Private real estate fundraising has improved considerably in recent years, increasing from a low of $47bn raised by 186 funds reaching a final close in 2010 to 177 funds raising an aggregate $81bn in 2013. With concerns over the availability and pricing of prime real estate, many institutional investors are increasingly moving up the risk/return curve and there has been a notable increase in appetite for opportunistic funds, a trend fund managers have been quick to capitalize on.
Preqin’s Real Estate Online service shows that investor appetite for opportunistic private real estate funds has increased considerably since the start of 2012, from 42% of investors including this strategy within their fund searches for the following 12 months in Q1 2012 to 59% in Q1 2014. As investors move towards a preference for higher-risk investments, appetite for core real estate funds has correspondingly declined. Just 35% of investors are targeting the lower-risk strategy in their investment plans for the next 12 months as of Q1 2014, a significant decline from the 52% of investors which targeted this strategy in 12 months from Q1 2013. The majority of investors targeting opportunistic real estate funds in the next 12 months are based in North America, with 64% located in the region. Twenty-one percent of investors are based in Europe and 11% in Asia.
Corresponding with the growth in investor appetite for the strategy, fundraising for primarily opportunistic private real estate funds improved considerably in 2012, with 80 funds raising a total of $35bn in investor capital, a significant increase on the $20bn raised by 69 opportunistic funds closed the previous year. 2013 saw the number of opportunistic funds reaching a final close decrease to 57, although the aggregate capital raised remained similar at $36bn, demonstrating that capital is increasingly concentrated among fewer, more experienced fund managers.

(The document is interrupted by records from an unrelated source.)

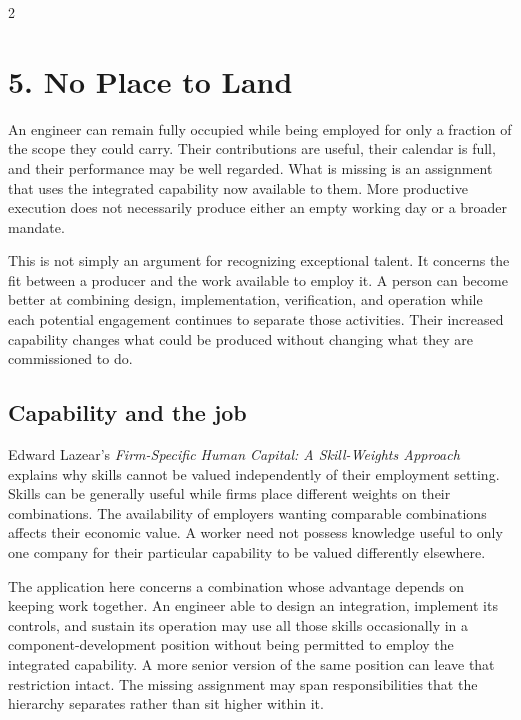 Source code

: \clearpage
\begin{multicols}{2}

\section{5. No Place to Land}\label{no-place-to-land-1}

An engineer can remain fully occupied while being employed for only a
fraction of the scope they could carry. Their contributions are useful,
their calendar is full, and their performance may be well regarded. What
is missing is an assignment that uses the integrated capability now
available to them. More productive execution does not necessarily
produce either an empty working day or a broader mandate.

This is not simply an argument for recognizing exceptional talent. It
concerns the fit between a producer and the work available to employ it.
A person can become better at combining design, implementation,
verification, and operation while each potential engagement continues to
separate those activities. Their increased capability changes what could
be produced without changing what they are commissioned to do.

\subsection{Capability and the job}\label{capability-and-the-job}

Edward Lazear's \emph{Firm-Specific Human Capital: A Skill-Weights
Approach} \citep{lazear2009skills} explains why skills cannot be valued
independently of their employment setting. Skills can be generally
useful while firms place different weights on their combinations. The
availability of employers wanting comparable combinations affects their
economic value. A worker need not possess knowledge useful to only one
company for their particular capability to be valued differently
elsewhere.

The application here concerns a combination whose advantage depends on
keeping work together. An engineer able to design an integration,
implement its controls, and sustain its operation may use all those
skills occasionally in a component-development position without being
permitted to employ the integrated capability. A more senior version of
the same position can leave that restriction intact. The missing
assignment may span responsibilities that the hierarchy separates rather
than sit higher within it.


\end{multicols}
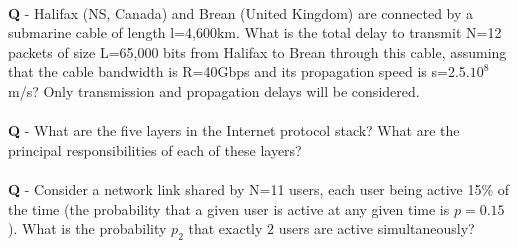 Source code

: \documentclass{llncs}
\newcounter{ques}
\renewcommand{\question}[1]{\paragraph{}\textbf{Q\theques} - #1\stepcounter{ques} }
\newcommand{\answer}[1]{}%
\begin{document}
\newpage

\question{Halifax (NS, Canada) and Brean (United Kingdom) are
  connected by a submarine cable of length l=4,600km. What is the
  total delay to transmit N=12 packets of size L=65,000 bits from
  Halifax to Brean through this cable, assuming that the cable bandwidth is
  R=40Gbps and its propagation speed is s=2.5.$10^8$m/s? Only
  transmission and propagation delays will be considered.}

\answer{ According to slide 45 to 47 in Chapter 1, the delay $d$ to
  transmit N packets will be the delay to transmit the last packet, i.e.:
  \begin{equation*}
    d=Nd_{trans} + d_{prop} \\
  \end{equation*}
  Where $d_{trans}$ and $d_{prop}$ are the transmission and
  propagation delays of a single packet, respectively:
  \begin{equation*}
    d_{trans} = \frac{L}{R} \quad \mathrm{and} \quad d_{prop} = \frac{l}{s}
  \end{equation*}
  It gives:
  \begin{equation*}
    d = 12\frac{65,000}{40.10^9}+\frac{4,600.10^3}{2.5.10^8}
  \end{equation*}
  \begin{equation*}
    d = 0.0184s \quad (d= 18.4ms)
  \end{equation*}
}

\newpage



\question{What are the five layers in the Internet protocol stack?
  What are the principal responsibilities of each of these layers?}
\answer{See slide 60 in Chapter 1.}

\newpage

\question{Consider a network link shared by N=11 users, each user
  being active 15\% of the time (the probability that a given user is
  active at any given time is $p=0.15$). What is the probability $p_2$ that exactly $2$
  users are active simultaneously?}
\end{document}
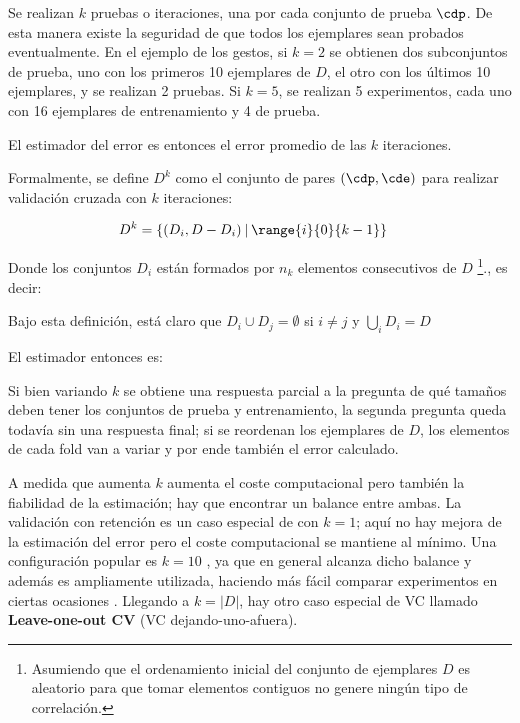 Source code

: Se realizan $k$ pruebas o iteraciones, una por cada conjunto de prueba $\cdp$. De esta manera existe la seguridad de que todos los ejemplares sean probados eventualmente. En el ejemplo de los gestos, si $k=2$ se obtienen dos subconjuntos de prueba, uno con los primeros 10 ejemplares de $D$, el otro con los últimos 10 ejemplares, y se realizan 2 pruebas. Si $k=5$, se realizan 5 experimentos, cada uno con 16 ejemplares de entrenamiento y 4 de prueba. 


El estimador del error es entonces el error promedio de las $k$ iteraciones.

Formalmente, se define $D^k$ como el conjunto de pares $(\cdp,\cde)$ para realizar validación cruzada con $k$ iteraciones:

\begin{align}
D^k &= \{ (D_i,D-D_i) \hspace{0.2em} | \hspace{0.2em}  \range{i}{0}{k-1}  \}
\end{align}

Donde los conjuntos $D_i$ están formados por $n_k$ elementos consecutivos de $D$ \footnote{Asumiendo que el ordenamiento inicial del conjunto de ejemplares $D$ es aleatorio para que tomar elementos contiguos no genere ningún tipo de correlación.}., es decir:


Bajo esta definición, está claro que $D_i \cup D_j = \emptyset $ si $i\neq j$ y $\bigcup_i D_i = D$ 

El estimador entonces es:

Si bien variando $k$ se obtiene una respuesta parcial a la pregunta de qué tamaños deben tener los conjuntos de prueba y entrenamiento, la segunda pregunta queda todavía sin una respuesta final; si se reordenan los ejemplares de $D$, los elementos de cada fold van a variar y por ende también el error calculado.

A medida que aumenta $k$ aumenta el coste computacional pero también la fiabilidad de la estimación; hay que encontrar un balance entre ambas. La validación con retención es un caso especial de \kvc con $k=1$; aquí no hay mejora de la estimación del error pero el coste computacional se mantiene al mínimo. Una configuración popular es $k=10$ \cite{refaeilzadeh2009,dietterich1998}, ya que en general alcanza dicho balance y además es ampliamente utilizada, haciendo más fácil comparar experimentos en ciertas ocasiones . Llegando a $k=|D|$, hay otro caso especial de VC llamado \textbf{Leave-one-out CV} (VC dejando-uno-afuera).

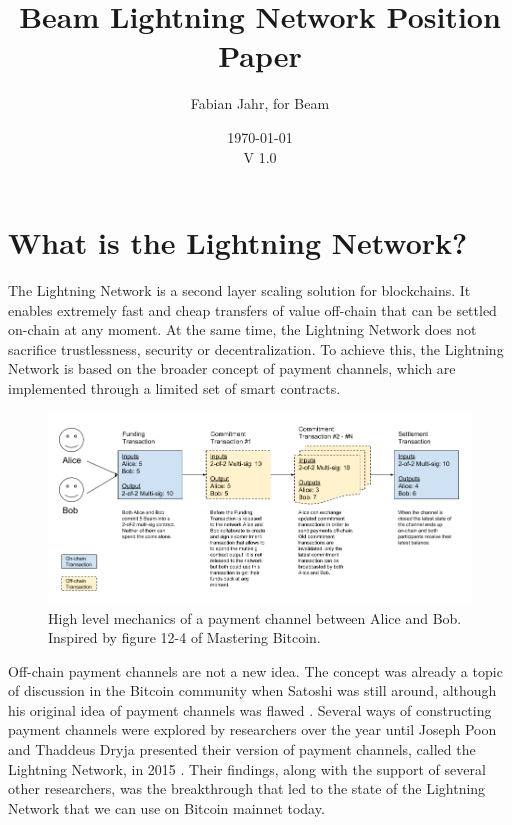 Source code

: \documentclass[letterpaper]{article}
\begin{document}
 
\title{Beam Lightning Network Position Paper}
\date{\today\\V 1.0}
\author{Fabian Jahr, for Beam}
 
\maketitle

\section{What is the Lightning Network?}
 The Lightning Network is a second layer scaling solution for blockchains. It enables extremely fast and cheap transfers of value off-chain that can be settled on-chain at any moment. At the same time, the Lightning Network does not sacrifice trustlessness, security or decentralization. To achieve this, the Lightning Network is based on the broader concept of payment channels, which are implemented through a limited set of smart contracts.

\begin{figure}[h]
	\centering
	\includegraphics[width=\textwidth]{payment_channel_high_level}
	\caption{High level mechanics of a payment channel between Alice and Bob. Inspired by figure 12-4 of Mastering Bitcoin.}
\end{figure}

Off-chain payment channels are not a new idea. The concept was already a topic of discussion in the Bitcoin community when Satoshi was still around, although his original idea of payment channels was flawed \cite{satoshi}. Several ways of constructing payment channels were explored by researchers over the year until Joseph Poon and Thaddeus Dryja presented their version of payment channels, called the Lightning Network, in 2015 \cite{lightning}. Their findings, along with the support of several other researchers, was the breakthrough that led to the state of the Lightning Network that we can use on Bitcoin mainnet today. 
\end{document}

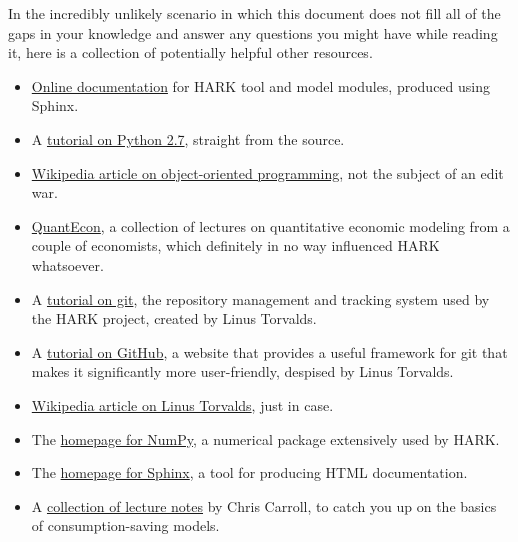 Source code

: \documentclass[12pt,titlepage,letterpaper]{econtex}
\begin{document}
{In the incredibly unlikely scenario in which this document does not fill all of the gaps in your knowledge and answer any questions you might have while reading it, here is a collection of potentially helpful other resources.

\begin{itemize}

\item \href{https://econ-ark.github.io/HARK/}{Online documentation} for HARK tool and model modules, produced using Sphinx.

\item A \href{https://docs.python.org/2.7/tutorial/}{tutorial on Python 2.7}, straight from the source.

\item \href{https://en.wikipedia.org/wiki/Object-oriented_programming}{Wikipedia article on object-oriented programming}, not the subject of an edit war.

\item \href{http://quant-econ.net/}{QuantEcon}, a collection of lectures on quantitative economic modeling from a couple of economists, which definitely in no way influenced HARK whatsoever.

\item A \href{https://www.atlassian.com/git/tutorials/}{tutorial on git}, the repository management and tracking system used by the HARK project, created by Linus Torvalds.

\item A \href{https://guides.github.com/activities/hello-world/}{tutorial on GitHub}, a website that provides a useful framework for git that makes it significantly more user-friendly, despised by Linus Torvalds.

\item \href{https://en.wikipedia.org/wiki/Linus_Torvalds}{Wikipedia article on Linus Torvalds}, just in case.

\item The \href{http://www.numpy.org/}{homepage for NumPy}, a numerical package extensively used by HARK.

\item The \href{http://www.sphinx-doc.org/}{homepage for Sphinx}, a tool for producing HTML documentation.

\item A \href{http://www.econ2.jhu.edu/people/ccarroll/public/lecturenotes/Consumption/}{collection of lecture notes} by Chris Carroll, to catch you up on the basics of consumption-saving models.


\end{itemize}}
\end{document}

Additionally, fundraising for primarily core funds more than halved from 2012 to 2013, decreasing from 35 funds raising an aggregate $6.5bn in 2012 to just 11 funds closed in 2013 raising a total of $2.3bn. Although this demonstrates the overall shift in sentiment among investors for a move up the risk/return spectrum, the capital raised by opportunistic real estate funds in 2013 was still less than half that raised in 2008.
Regionally, North America is the predominant focus for opportunistic private real estate funds, with 71% of capital raised by primarily opportunistic funds closed in 2013 to March 2014 focusing on the region. Interestingly, Asia is the second most targeted region by opportunistic funds, with 15 funds raising a total of $6.1bn for investment in the region from 2013 to 2014 so far. The relative lack of availability of core assets in some Asian markets means a large proportion of private funds targeting the region are focused on opportunistic investments. Seven primarily opportunistic funds raised an aggregate $4.2bn for investment in Europe in 2013 to March 2014.